Your objective> The job is to output exactly the lines that run from the start of the entries through the line containing "closer to artists.", pictures omitted.

[[ Task input, beginning ]]

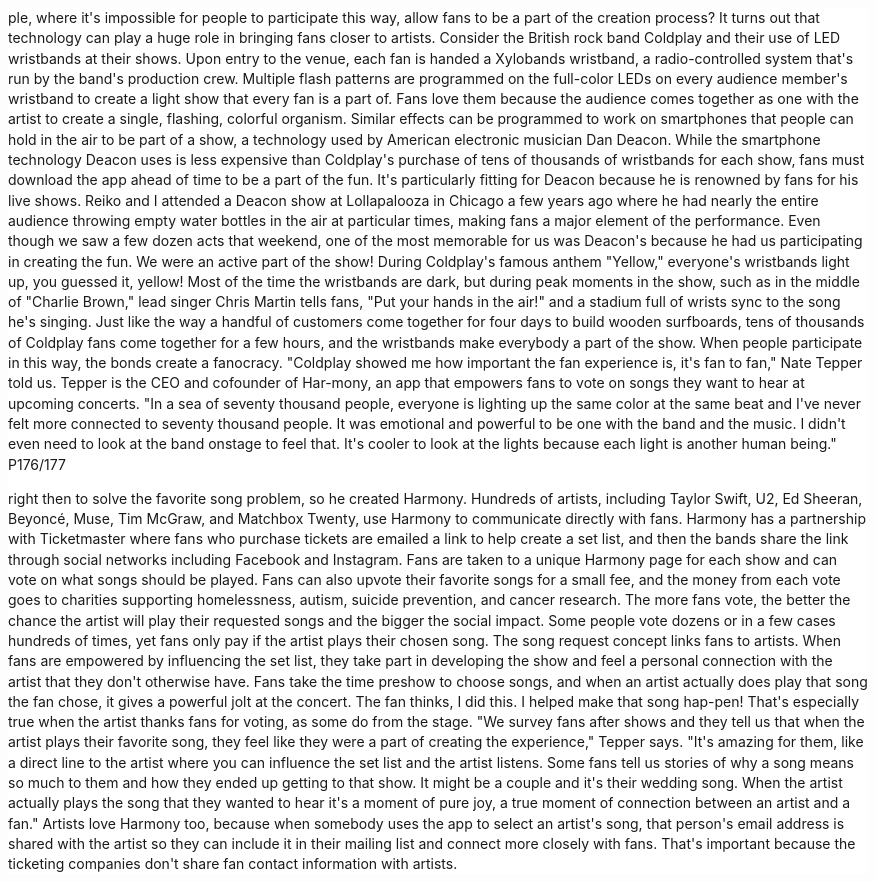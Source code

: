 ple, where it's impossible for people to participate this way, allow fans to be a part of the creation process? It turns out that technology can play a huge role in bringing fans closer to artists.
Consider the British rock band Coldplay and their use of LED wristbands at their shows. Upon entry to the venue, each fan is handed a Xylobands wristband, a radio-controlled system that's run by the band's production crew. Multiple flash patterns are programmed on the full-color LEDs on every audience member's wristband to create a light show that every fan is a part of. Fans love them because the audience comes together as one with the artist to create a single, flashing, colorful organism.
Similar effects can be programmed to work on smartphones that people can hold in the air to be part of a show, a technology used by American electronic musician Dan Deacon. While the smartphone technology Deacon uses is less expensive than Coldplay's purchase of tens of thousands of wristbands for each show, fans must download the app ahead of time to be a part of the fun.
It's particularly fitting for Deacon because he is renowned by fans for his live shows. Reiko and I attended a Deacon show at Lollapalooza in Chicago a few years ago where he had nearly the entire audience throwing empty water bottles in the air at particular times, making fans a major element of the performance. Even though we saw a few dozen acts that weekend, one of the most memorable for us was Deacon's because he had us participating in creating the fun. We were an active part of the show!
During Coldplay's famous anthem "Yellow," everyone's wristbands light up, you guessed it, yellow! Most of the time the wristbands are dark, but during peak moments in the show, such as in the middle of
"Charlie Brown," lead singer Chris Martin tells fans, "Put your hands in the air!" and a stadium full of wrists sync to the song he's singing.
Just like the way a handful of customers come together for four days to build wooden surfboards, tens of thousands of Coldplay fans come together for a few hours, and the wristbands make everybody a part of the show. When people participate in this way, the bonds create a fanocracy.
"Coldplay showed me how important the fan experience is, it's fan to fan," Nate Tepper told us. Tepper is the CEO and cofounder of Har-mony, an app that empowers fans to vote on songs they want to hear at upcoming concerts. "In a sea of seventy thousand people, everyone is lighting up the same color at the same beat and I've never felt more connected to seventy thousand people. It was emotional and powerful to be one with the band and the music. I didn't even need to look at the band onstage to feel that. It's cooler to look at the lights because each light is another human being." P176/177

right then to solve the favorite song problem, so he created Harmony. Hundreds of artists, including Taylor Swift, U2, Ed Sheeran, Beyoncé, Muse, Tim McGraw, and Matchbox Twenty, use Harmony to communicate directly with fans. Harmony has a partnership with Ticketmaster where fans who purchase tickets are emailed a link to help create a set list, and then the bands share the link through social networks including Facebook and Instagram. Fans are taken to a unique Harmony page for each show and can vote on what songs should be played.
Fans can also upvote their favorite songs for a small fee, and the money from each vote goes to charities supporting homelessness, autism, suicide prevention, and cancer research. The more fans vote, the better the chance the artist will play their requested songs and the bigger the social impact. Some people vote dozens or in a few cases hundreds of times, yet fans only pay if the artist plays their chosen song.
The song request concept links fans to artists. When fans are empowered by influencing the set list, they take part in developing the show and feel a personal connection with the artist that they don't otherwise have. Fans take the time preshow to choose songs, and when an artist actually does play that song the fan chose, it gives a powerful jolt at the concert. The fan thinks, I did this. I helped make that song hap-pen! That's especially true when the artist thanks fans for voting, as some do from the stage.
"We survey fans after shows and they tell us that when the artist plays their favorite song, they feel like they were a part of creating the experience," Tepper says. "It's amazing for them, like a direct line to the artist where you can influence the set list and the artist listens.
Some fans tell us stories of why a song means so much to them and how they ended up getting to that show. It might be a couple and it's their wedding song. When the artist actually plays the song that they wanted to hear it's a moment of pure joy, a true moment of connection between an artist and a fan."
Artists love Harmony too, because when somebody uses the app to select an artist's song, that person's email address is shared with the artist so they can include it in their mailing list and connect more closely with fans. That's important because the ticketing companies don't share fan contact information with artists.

[[ Task input, end ]]

Solution to the problem>
Source code

: ple, where it's impossible for people to participate this way, allow fans to be a part of the creation process? It turns out that technology can play a huge role in bringing fans closer to artists.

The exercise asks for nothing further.